6. Get dataset detail

GET /datasets/{dataset_id} returns the full managed dataset detail view.

Example:

curl -s http://127.0.0.1:8000/datasets/chirps3_precipitation_daily_sle | jq

What this adds beyond the list response:

full dataset metadata
publication summary
slim versions history derived from internal records

The detailed dataset response is where version history belongs.
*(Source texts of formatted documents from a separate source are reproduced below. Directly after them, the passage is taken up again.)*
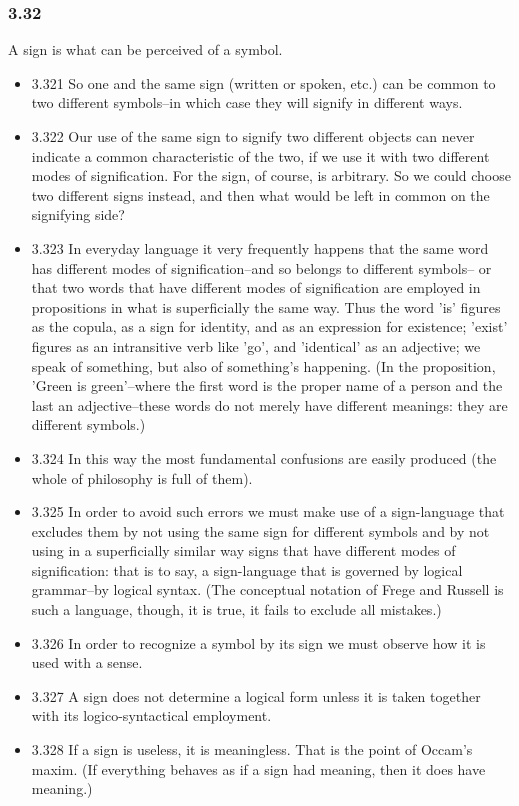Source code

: \documentclass[11pt]{article}
\begin{document}
\subsubsection*{3.32}
\label{sec:orgdf4e9d3}
A sign is what can be perceived of a symbol.
\begin{itemize}
\item 3.321
\label{sec:org00fe6d4}
So one and the same sign (written or spoken, etc.) can be common to
two different symbols--in which case they will signify in different ways.
\item 3.322
\label{sec:org6de505f}
Our use of the same sign to signify two different objects can never
indicate a common characteristic of the two, if we use it with two
different modes of signification. For the sign, of course, is arbitrary. So
we could choose two different signs instead, and then what would be left in
common on the signifying side?
\item 3.323
\label{sec:org9de3bcf}
In everyday language it very frequently happens that the same word
has different modes of signification--and so belongs to different symbols--
or that two words that have different modes of signification are employed
in propositions in what is superficially the same way. Thus the word 'is'
figures as the copula, as a sign for identity, and as an expression for
existence; 'exist' figures as an intransitive verb like 'go', and
'identical' as an adjective; we speak of something, but also of something's
happening. (In the proposition, 'Green is green'--where the first word is
the proper name of a person and the last an adjective--these words do not
merely have different meanings: they are different symbols.)
\item 3.324
\label{sec:org399719b}
In this way the most fundamental confusions are easily produced (the
whole of philosophy is full of them).
\item 3.325
\label{sec:org51385ac}
In order to avoid such errors we must make use of a sign-language
that excludes them by not using the same sign for different symbols and by
not using in a superficially similar way signs that have different modes of
signification: that is to say, a sign-language that is governed by logical
grammar--by logical syntax. (The conceptual notation of Frege and Russell
is such a language, though, it is true, it fails to exclude all mistakes.)
\item 3.326
\label{sec:orgd47c915}
In order to recognize a symbol by its sign we must observe how it is
used with a sense.
\item 3.327
\label{sec:org4814124}
A sign does not determine a logical form unless it is taken together
with its logico-syntactical employment.
\item 3.328
\label{sec:org874ee0f}
If a sign is useless, it is meaningless. That is the point of Occam's
maxim. (If everything behaves as if a sign had meaning, then it does have
meaning.)
\end{itemize}
\end{document}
The ingestion response stays as a summary.

7. Access raw Zarr data

If the latest managed dataset version is Zarr-backed, the canonical native raw-data route is /zarr/{dataset_id}.

Examples:

curl -s http://127.0.0.1:8000/zarr/chirps3_precipitation_daily_sle | jq
curl -s http://127.0.0.1:8000/zarr/chirps3_precipitation_daily_sle/zarr.json | jq

The listing response exposes:

kind
dataset_id
format
path
entries

What this means:

/zarr/{dataset_id} is for raw native data access
dataset metadata remains under /datasets
entry links stay inside the canonical /zarr/{dataset_id}/... namespace
internal artifact ids and local filesystem roots are not exposed

8. Access published STAC and OGC collections

Published Zarr-backed datasets are exposed through /stac for discovery and /ogcapi for OGC collection and coverage access.

STAC examples:

curl -s "http://127.0.0.1:8000/stac/catalog.json" | jq
curl -s "http://127.0.0.1:8000/stac/collections/chirps3_precipitation_daily_sle" | jq

Examples:

curl -s "http://127.0.0.1:8000/ogcapi/collections?f=json" | jq
curl -s "http://127.0.0.1:8000/ogcapi/collections/chirps3_precipitation_daily_sle?f=json" | jq
curl -s "http://127.0.0.1:8000/ogcapi/collections/chirps3_precipitation_daily_sle/coverage?f=json" | jq

What this means:

/stac is the public STAC discovery surface for published Zarr-backed datasets
/ogcapi is the public OGC collection and coverage surface
native FastAPI no longer exposes /collections
dataset responses can include both /stac/collections/{dataset_id} and /ogcapi/collections/{dataset_id}

9. `/sync`

/sync advances an existing managed dataset from its latest local coverage toward a requested upstream period.

Available operations:

GET /sync/{dataset_id}/plan?end={period} returns the planned sync action without downloading or writing data
POST /sync/{dataset_id} executes the plan when a new version is needed

Implemented behavior:

temporal datasets compare the next missing period with the requested or metadata-clamped latest period
release datasets compare the current materialized release with the requested or metadata-clamped latest release
static datasets return not_syncable
preserve stable managed dataset identity
use template-level sync_execution
append execution downloads only the missing period range, then rebuilds the canonical artifact from the local cache
rematerialize execution downloads the full original request range through the requested end period
return the updated dataset view plus structured sync_detail
reject a rebuilt artifact before storing or publishing it if realized temporal coverage does not match the requested scope

Current sync constraints:

append execution is a delta-download plus canonical rebuild, not in-place Zarr mutation
upstream availability is delegated to provider-specific sync_availability.latest_available_function adapters or conservative template metadata such as lag days/hours

Configured availability policies:

CHIRPS3 daily uses climate_api.providers.availability.chirps3_daily_latest_available; this clamps sync targets to the latest complete released source month
ERA5-Land hourly uses climate_api.providers.availability.lagged_latest_available with a YAML-declared lag_hours
WorldPop yearly uses climate_api.providers.availability.worldpop_release_latest_available; this can allow configured future projection years

Example dry-run plan:

curl -s "http://127.0.0.1:8000/sync/chirps3_precipitation_daily_sle/plan?end=2024-02-10" | jq

Example execution:

curl -s -X POST "http://127.0.0.1:8000/sync/chirps3_precipitation_daily_sle" \
  -H "Content-Type: application/json" \
  -d '{"end":"2024-02-10","prefer_zarr":true,"publish":true}' | jq

Manual Test Sequence

These commands assume the API is running on http://127.0.0.1:8000 and that jq is available.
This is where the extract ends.